→ Material provided:
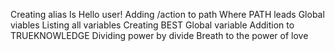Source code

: Creating alias ls
Hello user!
Adding /action to path
Where PATH leads
Global viables
Listing all variables
Creating BEST
Global variable
Addition to TRUEKNOWLEDGE
Dividing power by divide
Breath to the power of love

→ Exercise details: Please give the number of lines above that contain the string "power", and nothing more.

→ Response: 2